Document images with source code
※ ※ ※
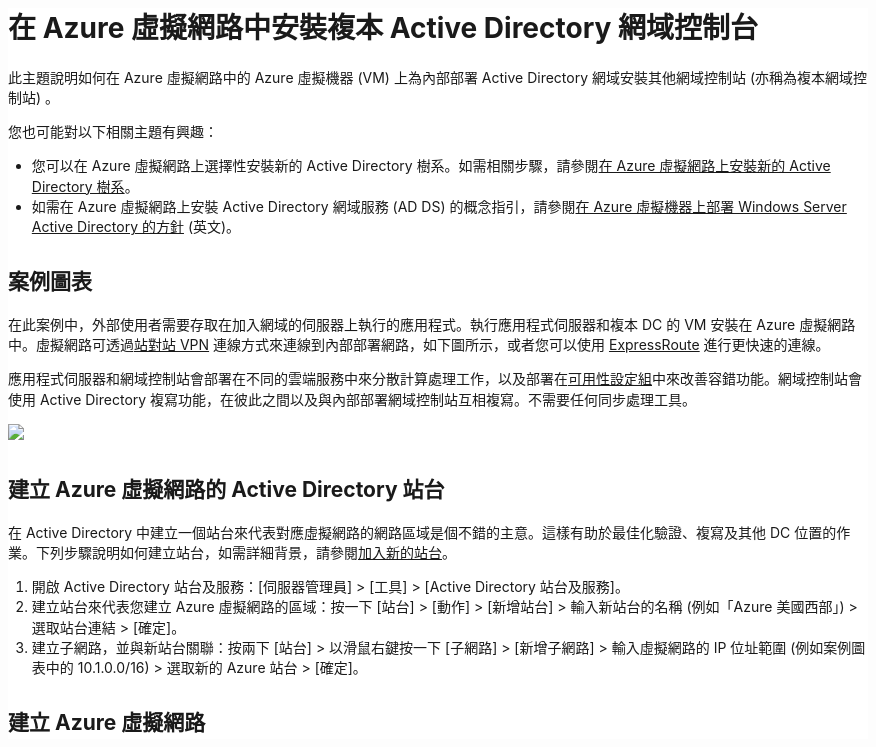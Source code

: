<properties
	pageTitle="在 Azure 中安裝複本網域控制站 | Microsoft Azure"
	description="此教學課程說明如何從 Azure 的虛擬機器上的內部部署 Active Directory 樹系中安裝網域控制站。"
	services="virtual-network"
	documentationCenter=""
	authors="curtand"
	manager="stevenpo"
	editor=""/>

<tags
	ms.service="virtual-network"
	ms.workload="infrastructure-services"
	ms.tgt_pltfrm="na"
	ms.devlang="na"
	ms.topic="article"
	ms.date="02/01/2016"
	ms.author="curtand"/>


# 在 Azure 虛擬網路中安裝複本 Active Directory 網域控制台

此主題說明如何在 Azure 虛擬網路中的 Azure 虛擬機器 (VM) 上為內部部署 Active Directory 網域安裝其他網域控制站 (亦稱為複本網域控制站) 。

您也可能對以下相關主題有興趣：

-  您可以在 Azure 虛擬網路上選擇性安裝新的 Active Directory 樹系。如需相關步驟，請參閱[在 Azure 虛擬網路上安裝新的 Active Directory 樹系](../active-directory/active-directory-new-forest-virtual-machine.md)。
-  如需在 Azure 虛擬網路上安裝 Active Directory 網域服務 (AD DS) 的概念指引，請參閱[在 Azure 虛擬機器上部署 Windows Server Active Directory 的方針](https://msdn.microsoft.com/library/azure/jj156090.aspx) (英文)。


## 案例圖表

在此案例中，外部使用者需要存取在加入網域的伺服器上執行的應用程式。執行應用程式伺服器和複本 DC 的 VM 安裝在 Azure 虛擬網路中。虛擬網路可透過[站對站 VPN](../vpn-gateway/vpn-gateway-site-to-site-create.md) 連線方式來連線到內部部署網路，如下圖所示，或者您可以使用 [ExpressRoute](../../services/expressroute/) 進行更快速的連線。

應用程式伺服器和網域控制站會部署在不同的雲端服務中來分散計算處理工作，以及部署在[可用性設定組](../virtual-machines/virtual-machines-windows-manage-availability.md)中來改善容錯功能。網域控制站會使用 Active Directory 複寫功能，在彼此之間以及與內部部署網域控制站互相複寫。不需要任何同步處理工具。

![][1]

## 建立 Azure 虛擬網路的 Active Directory 站台

在 Active Directory 中建立一個站台來代表對應虛擬網路的網路區域是個不錯的主意。這樣有助於最佳化驗證、複寫及其他 DC 位置的作業。下列步驟說明如何建立站台，如需詳細背景，請參閱[加入新的站台](https://technet.microsoft.com/library/cc781496.aspx)。

1. 開啟 Active Directory 站台及服務：[伺服器管理員] > [工具] > [Active Directory 站台及服務]。
2. 建立站台來代表您建立 Azure 虛擬網路的區域：按一下 [站台] > [動作] > [新增站台] > 輸入新站台的名稱 (例如「Azure 美國西部」) > 選取站台連結 > [確定]。
3. 建立子網路，並與新站台關聯：按兩下 [站台] > 以滑鼠右鍵按一下 [子網路] > [新增子網路] > 輸入虛擬網路的 IP 位址範圍 (例如案例圖表中的 10.1.0.0/16) > 選取新的 Azure 站台 > [確定]。

## 建立 Azure 虛擬網路


[1]: ./media/virtual-networks-install-replica-active-directory-domain-controller/ReplicaDCsOnAzureVNet.png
※ ※ ※
EXERCISE OBJECTIVE
Are you able to set down all the lines above exactly, without any pictures?

ANSWER
Source code

:<properties
	pageTitle="在 Azure 中安裝複本網域控制站 | Microsoft Azure"
	description="此教學課程說明如何從 Azure 的虛擬機器上的內部部署 Active Directory 樹系中安裝網域控制站。"
	services="virtual-network"
	documentationCenter=""
	authors="curtand"
	manager="stevenpo"
	editor=""/>

<tags
	ms.service="virtual-network"
	ms.workload="infrastructure-services"
	ms.tgt_pltfrm="na"
	ms.devlang="na"
	ms.topic="article"
	ms.date="02/01/2016"
	ms.author="curtand"/>


# 在 Azure 虛擬網路中安裝複本 Active Directory 網域控制台

此主題說明如何在 Azure 虛擬網路中的 Azure 虛擬機器 (VM) 上為內部部署 Active Directory 網域安裝其他網域控制站 (亦稱為複本網域控制站) 。

您也可能對以下相關主題有興趣：

-  您可以在 Azure 虛擬網路上選擇性安裝新的 Active Directory 樹系。如需相關步驟，請參閱[在 Azure 虛擬網路上安裝新的 Active Directory 樹系](../active-directory/active-directory-new-forest-virtual-machine.md)。
-  如需在 Azure 虛擬網路上安裝 Active Directory 網域服務 (AD DS) 的概念指引，請參閱[在 Azure 虛擬機器上部署 Windows Server Active Directory 的方針](https://msdn.microsoft.com/library/azure/jj156090.aspx) (英文)。


## 案例圖表

在此案例中，外部使用者需要存取在加入網域的伺服器上執行的應用程式。執行應用程式伺服器和複本 DC 的 VM 安裝在 Azure 虛擬網路中。虛擬網路可透過[站對站 VPN](../vpn-gateway/vpn-gateway-site-to-site-create.md) 連線方式來連線到內部部署網路，如下圖所示，或者您可以使用 [ExpressRoute](../../services/expressroute/) 進行更快速的連線。

應用程式伺服器和網域控制站會部署在不同的雲端服務中來分散計算處理工作，以及部署在[可用性設定組](../virtual-machines/virtual-machines-windows-manage-availability.md)中來改善容錯功能。網域控制站會使用 Active Directory 複寫功能，在彼此之間以及與內部部署網域控制站互相複寫。不需要任何同步處理工具。

![][1]

## 建立 Azure 虛擬網路的 Active Directory 站台

在 Active Directory 中建立一個站台來代表對應虛擬網路的網路區域是個不錯的主意。這樣有助於最佳化驗證、複寫及其他 DC 位置的作業。下列步驟說明如何建立站台，如需詳細背景，請參閱[加入新的站台](https://technet.microsoft.com/library/cc781496.aspx)。

1. 開啟 Active Directory 站台及服務：[伺服器管理員] > [工具] > [Active Directory 站台及服務]。
2. 建立站台來代表您建立 Azure 虛擬網路的區域：按一下 [站台] > [動作] > [新增站台] > 輸入新站台的名稱 (例如「Azure 美國西部」) > 選取站台連結 > [確定]。
3. 建立子網路，並與新站台關聯：按兩下 [站台] > 以滑鼠右鍵按一下 [子網路] > [新增子網路] > 輸入虛擬網路的 IP 位址範圍 (例如案例圖表中的 10.1.0.0/16) > 選取新的 Azure 站台 > [確定]。

## 建立 Azure 虛擬網路


[1]: ./media/virtual-networks-install-replica-active-directory-domain-controller/ReplicaDCsOnAzureVNet.png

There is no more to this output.